Asking Questions of Farmers

This past year, 2021, we began the journey to organic certification. We need two years of records that prove we have not applied synthetic fertilizer or substances. A number of people have asked me why.

 

A farmer is at heart someone who loves the land. That’s the core of the vocation – men and women who have tasted the sweat and seen the joy of harvest. Certainly there are farmers who are motivated by greed or apathy, just as there are fathers who are motivated only by lust or selfishness, but that is a perversion, not a norm.


Farmers want to care for the land. They want to know it, to care for it, and to experience its joy responding to the rain and the sun and the seasons. I am afraid that beginning with the idea of cheap land on the frontier and continuing with the idea of simple methods to achieve fertility we have marginalized the farmer, made him less than he ought to be.

I believe that more than a nice car, more than large houses, more than a proliferation of roads, we as humans benefit from relation to the land, its produce and its joy. One cannot walk through a delicate landscape like Savannah, Georgia, and miss the fact that James Oglethorpe was a romantic who loved this new land and wanted to see it made lovely. I think we need to cultivate that love, that romantic imagination, and that industry. Oglethorpe willingly banned slavery in Georgia because he thought “it would have a negative effect on our people’s character.” How many of the economic and technological innovations of today do we need to learn to do without because they might have a negative effect upon our character? It is an important question now as much as it was then.


Organic farming is asking producers to push the limits of what is ecologically possible to achieve things that are good. I believe we as a society will benefit from asking farmers to gain ecological wisdom through organic practices as well as improvements in conventional practices; both are important and neither is to be maligned.


A very sad cultural reality is the joke about the high school valedictorian going to his guidance counselor and asking for career advice: the counselor looks at the shining grades and perfect scores and says “with this kind of mental ability you should become a farmer.” That’s a joke, and in our culture it works. That deeply saddens me, for I believe we need to elevate the role of farmer to be equal in cultural value to the technological and financial positions that dominate our aspirations. In order for that to be a reality, we are going to have to ask a lot of our farmers, and we are going to have to pay for it.


What if farmers were asked to create fields and cropping systems without chemical drift hazards? What if they were asked to lay out their fields to honor the gentle movement of water in heavy spring rains rather than on a grid? What if we asked for cropping systems that were aesthetically compelling enough to make us want to live near them rather than erase them for fescue lawn? What if green space in communities also had agricultural function as dense crop space? What if we stopped using heavy machinery to brutalize the county right-of-ways and brought goats and sheep along our roadways a few times a year in gently pastoral rhythms? What if we asked farmers for a glittering clean Mississippi River and a Gulf of Mexico without a dead zone? I think they could do all this. But we will have to ask, and we will have to pay for it.

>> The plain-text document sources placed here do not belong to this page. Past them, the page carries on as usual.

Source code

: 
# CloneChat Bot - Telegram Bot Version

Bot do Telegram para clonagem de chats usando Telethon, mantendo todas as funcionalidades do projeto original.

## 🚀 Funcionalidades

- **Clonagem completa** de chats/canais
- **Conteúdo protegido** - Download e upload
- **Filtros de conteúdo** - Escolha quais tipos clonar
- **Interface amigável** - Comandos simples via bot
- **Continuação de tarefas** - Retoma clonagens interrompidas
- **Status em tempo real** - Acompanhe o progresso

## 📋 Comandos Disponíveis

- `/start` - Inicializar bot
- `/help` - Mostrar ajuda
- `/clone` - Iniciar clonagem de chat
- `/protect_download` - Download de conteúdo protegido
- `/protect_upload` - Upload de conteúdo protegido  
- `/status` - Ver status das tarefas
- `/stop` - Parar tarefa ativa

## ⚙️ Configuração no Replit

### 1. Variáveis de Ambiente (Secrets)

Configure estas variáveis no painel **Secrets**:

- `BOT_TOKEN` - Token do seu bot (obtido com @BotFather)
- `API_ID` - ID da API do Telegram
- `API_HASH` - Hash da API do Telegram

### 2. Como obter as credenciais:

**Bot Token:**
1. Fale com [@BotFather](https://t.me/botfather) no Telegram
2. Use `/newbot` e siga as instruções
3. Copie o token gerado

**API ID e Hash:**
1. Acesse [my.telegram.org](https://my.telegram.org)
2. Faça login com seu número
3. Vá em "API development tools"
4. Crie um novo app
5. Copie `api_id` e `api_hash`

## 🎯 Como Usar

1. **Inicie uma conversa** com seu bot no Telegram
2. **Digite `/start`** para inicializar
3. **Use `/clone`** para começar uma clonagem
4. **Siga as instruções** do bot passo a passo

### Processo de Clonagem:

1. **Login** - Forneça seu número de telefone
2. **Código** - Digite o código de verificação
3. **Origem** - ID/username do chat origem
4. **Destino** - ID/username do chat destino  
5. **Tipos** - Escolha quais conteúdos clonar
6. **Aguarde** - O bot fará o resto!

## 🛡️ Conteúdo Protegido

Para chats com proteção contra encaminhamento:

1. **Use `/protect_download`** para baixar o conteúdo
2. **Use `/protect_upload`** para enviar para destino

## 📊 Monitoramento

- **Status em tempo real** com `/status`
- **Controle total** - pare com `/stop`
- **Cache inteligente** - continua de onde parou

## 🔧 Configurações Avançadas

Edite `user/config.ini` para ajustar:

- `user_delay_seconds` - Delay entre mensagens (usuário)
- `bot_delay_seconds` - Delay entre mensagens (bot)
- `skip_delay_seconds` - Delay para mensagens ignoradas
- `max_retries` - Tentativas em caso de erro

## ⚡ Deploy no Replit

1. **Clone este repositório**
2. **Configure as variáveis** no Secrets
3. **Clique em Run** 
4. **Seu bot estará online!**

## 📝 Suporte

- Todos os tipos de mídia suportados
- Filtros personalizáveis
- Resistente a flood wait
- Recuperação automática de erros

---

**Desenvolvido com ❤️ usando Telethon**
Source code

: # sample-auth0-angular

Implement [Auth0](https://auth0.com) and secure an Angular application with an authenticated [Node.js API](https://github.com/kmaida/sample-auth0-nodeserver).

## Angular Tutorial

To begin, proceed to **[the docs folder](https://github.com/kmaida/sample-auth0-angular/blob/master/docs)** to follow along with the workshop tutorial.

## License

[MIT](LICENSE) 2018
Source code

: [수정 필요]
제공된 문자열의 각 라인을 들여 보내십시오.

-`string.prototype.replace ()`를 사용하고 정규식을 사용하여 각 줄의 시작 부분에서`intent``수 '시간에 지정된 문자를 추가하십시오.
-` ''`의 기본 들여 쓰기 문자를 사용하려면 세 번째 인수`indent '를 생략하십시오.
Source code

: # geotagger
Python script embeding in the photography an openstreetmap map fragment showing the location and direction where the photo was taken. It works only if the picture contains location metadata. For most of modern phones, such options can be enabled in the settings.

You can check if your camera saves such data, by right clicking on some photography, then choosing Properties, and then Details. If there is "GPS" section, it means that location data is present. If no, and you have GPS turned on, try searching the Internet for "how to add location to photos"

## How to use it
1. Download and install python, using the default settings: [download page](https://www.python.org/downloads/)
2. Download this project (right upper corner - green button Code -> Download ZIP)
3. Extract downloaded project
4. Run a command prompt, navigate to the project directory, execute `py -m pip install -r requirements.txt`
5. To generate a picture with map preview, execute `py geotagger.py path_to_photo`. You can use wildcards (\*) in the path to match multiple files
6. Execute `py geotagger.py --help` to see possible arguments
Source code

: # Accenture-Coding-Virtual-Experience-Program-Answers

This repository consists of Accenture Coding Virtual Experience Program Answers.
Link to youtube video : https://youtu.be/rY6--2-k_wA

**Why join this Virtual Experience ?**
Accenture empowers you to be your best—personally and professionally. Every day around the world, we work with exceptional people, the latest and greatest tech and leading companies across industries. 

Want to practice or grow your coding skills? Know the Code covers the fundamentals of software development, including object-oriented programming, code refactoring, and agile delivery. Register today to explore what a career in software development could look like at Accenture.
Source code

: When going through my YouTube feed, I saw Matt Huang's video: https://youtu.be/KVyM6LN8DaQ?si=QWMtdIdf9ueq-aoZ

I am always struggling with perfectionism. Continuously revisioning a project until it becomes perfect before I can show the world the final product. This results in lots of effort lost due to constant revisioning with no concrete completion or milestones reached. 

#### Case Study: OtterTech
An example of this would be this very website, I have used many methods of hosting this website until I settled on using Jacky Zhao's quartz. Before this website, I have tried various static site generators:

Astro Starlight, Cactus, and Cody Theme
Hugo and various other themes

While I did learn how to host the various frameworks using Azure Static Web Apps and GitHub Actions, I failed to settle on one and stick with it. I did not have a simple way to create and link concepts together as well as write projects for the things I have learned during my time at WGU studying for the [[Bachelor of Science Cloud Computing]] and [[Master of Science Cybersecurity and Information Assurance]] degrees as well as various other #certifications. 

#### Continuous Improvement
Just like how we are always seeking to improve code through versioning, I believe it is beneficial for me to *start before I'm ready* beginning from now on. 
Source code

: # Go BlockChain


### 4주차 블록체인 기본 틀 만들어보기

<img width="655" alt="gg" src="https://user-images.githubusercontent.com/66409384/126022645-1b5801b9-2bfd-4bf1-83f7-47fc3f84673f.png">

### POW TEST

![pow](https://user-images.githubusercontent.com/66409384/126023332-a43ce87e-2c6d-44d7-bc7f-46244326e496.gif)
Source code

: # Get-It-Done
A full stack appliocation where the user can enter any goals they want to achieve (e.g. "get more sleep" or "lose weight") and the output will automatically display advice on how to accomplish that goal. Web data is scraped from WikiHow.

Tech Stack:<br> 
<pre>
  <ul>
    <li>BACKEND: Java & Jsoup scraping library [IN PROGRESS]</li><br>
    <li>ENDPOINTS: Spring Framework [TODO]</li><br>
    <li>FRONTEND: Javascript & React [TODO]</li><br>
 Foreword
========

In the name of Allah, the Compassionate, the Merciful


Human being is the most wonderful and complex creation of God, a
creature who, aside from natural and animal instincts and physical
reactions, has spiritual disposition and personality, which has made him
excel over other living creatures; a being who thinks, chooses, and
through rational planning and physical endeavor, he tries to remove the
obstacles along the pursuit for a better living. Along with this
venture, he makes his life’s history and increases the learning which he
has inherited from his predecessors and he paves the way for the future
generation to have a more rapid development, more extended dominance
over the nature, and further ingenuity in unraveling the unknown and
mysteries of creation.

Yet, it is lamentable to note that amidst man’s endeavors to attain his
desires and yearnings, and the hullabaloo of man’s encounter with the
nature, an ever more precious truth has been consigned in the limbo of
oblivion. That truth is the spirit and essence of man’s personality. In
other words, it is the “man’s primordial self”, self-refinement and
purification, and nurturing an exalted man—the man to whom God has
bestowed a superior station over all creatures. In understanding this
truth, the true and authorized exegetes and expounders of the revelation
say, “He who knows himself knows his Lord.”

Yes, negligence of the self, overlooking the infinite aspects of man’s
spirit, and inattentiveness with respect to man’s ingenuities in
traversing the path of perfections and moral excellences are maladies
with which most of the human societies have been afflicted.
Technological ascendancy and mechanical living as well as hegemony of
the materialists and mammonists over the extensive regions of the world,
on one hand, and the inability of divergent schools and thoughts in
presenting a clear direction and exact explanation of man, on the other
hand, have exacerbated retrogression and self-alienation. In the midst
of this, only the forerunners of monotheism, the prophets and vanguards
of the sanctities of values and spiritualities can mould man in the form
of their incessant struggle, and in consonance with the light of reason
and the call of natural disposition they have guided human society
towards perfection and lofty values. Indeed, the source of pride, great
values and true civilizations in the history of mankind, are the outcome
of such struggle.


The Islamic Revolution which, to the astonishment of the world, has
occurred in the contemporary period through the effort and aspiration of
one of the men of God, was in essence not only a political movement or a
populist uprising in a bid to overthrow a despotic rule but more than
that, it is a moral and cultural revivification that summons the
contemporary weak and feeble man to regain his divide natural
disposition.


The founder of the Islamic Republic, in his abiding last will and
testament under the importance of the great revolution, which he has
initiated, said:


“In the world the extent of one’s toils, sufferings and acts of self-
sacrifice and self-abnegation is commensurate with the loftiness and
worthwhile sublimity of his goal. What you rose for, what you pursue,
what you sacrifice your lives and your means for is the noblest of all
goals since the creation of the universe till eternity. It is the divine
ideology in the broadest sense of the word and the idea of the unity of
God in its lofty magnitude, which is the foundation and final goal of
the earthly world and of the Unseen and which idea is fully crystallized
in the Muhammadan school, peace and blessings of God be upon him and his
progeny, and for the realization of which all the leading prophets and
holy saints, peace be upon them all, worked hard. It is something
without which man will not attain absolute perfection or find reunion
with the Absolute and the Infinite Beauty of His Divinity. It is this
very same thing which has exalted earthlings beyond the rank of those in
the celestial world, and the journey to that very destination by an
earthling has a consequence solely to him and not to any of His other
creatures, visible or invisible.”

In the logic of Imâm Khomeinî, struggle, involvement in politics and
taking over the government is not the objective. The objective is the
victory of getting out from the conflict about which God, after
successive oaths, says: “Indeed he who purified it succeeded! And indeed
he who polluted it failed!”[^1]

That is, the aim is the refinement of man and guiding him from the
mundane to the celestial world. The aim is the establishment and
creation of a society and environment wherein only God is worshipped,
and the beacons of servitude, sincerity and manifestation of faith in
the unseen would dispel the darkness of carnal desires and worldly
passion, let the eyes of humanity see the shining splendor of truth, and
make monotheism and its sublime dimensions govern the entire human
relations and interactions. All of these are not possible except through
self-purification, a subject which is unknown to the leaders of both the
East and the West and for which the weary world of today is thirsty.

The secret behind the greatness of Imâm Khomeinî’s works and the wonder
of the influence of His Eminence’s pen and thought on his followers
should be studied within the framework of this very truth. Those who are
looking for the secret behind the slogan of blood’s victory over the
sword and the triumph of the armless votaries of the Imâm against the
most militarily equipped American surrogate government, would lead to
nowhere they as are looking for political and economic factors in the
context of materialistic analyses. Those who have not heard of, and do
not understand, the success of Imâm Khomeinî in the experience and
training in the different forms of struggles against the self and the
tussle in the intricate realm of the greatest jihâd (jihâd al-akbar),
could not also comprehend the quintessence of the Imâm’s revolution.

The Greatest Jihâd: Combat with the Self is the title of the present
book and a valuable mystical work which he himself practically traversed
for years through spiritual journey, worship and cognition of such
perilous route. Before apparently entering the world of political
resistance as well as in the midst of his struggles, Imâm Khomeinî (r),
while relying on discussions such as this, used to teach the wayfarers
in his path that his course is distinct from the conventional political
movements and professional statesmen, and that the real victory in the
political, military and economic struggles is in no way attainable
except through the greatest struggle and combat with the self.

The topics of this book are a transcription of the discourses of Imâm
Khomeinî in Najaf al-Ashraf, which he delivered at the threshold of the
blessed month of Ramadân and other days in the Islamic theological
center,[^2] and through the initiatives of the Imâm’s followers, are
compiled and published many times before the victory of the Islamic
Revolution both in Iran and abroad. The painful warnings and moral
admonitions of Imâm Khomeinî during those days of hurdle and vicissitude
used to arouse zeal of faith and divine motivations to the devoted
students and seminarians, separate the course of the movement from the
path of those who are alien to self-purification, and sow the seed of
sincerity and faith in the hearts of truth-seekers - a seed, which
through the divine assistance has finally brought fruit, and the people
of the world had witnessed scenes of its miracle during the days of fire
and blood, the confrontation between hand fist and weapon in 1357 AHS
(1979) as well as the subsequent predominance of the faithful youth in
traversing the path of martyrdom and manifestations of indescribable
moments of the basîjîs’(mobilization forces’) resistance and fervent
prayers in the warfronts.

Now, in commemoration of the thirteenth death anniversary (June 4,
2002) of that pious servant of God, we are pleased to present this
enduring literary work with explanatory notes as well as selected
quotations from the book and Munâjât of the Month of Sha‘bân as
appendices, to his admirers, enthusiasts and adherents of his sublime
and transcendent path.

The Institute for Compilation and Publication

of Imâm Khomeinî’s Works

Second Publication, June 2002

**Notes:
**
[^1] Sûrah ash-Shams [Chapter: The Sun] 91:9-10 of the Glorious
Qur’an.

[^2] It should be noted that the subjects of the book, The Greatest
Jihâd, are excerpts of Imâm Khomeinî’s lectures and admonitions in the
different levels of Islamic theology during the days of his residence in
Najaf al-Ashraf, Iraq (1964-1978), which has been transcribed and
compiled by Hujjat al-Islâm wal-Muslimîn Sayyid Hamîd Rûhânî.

My personal pursuit of organic will not solve these massive issues, but it is a personal commitment I am making with my dollars and risking for my family because when I buy hay or grain I want to ask those farmers to do a lot more than just grow tonnage; I want them to be ecological stewards who are the front line of protecting our water and air and building towards a world where that old joke no longer works.


About five years ago my brother, who lives a half mile from me, capped his well because the nitrate levels in the water were getting high enough he could no longer trust that water for his family. Those nitrates did not come from nowhere. They came from farmers who were never asked to preserve the water and the air; they were only asked for bushels and tonnage. Our current pricing system encourages this and we must learn how to ask.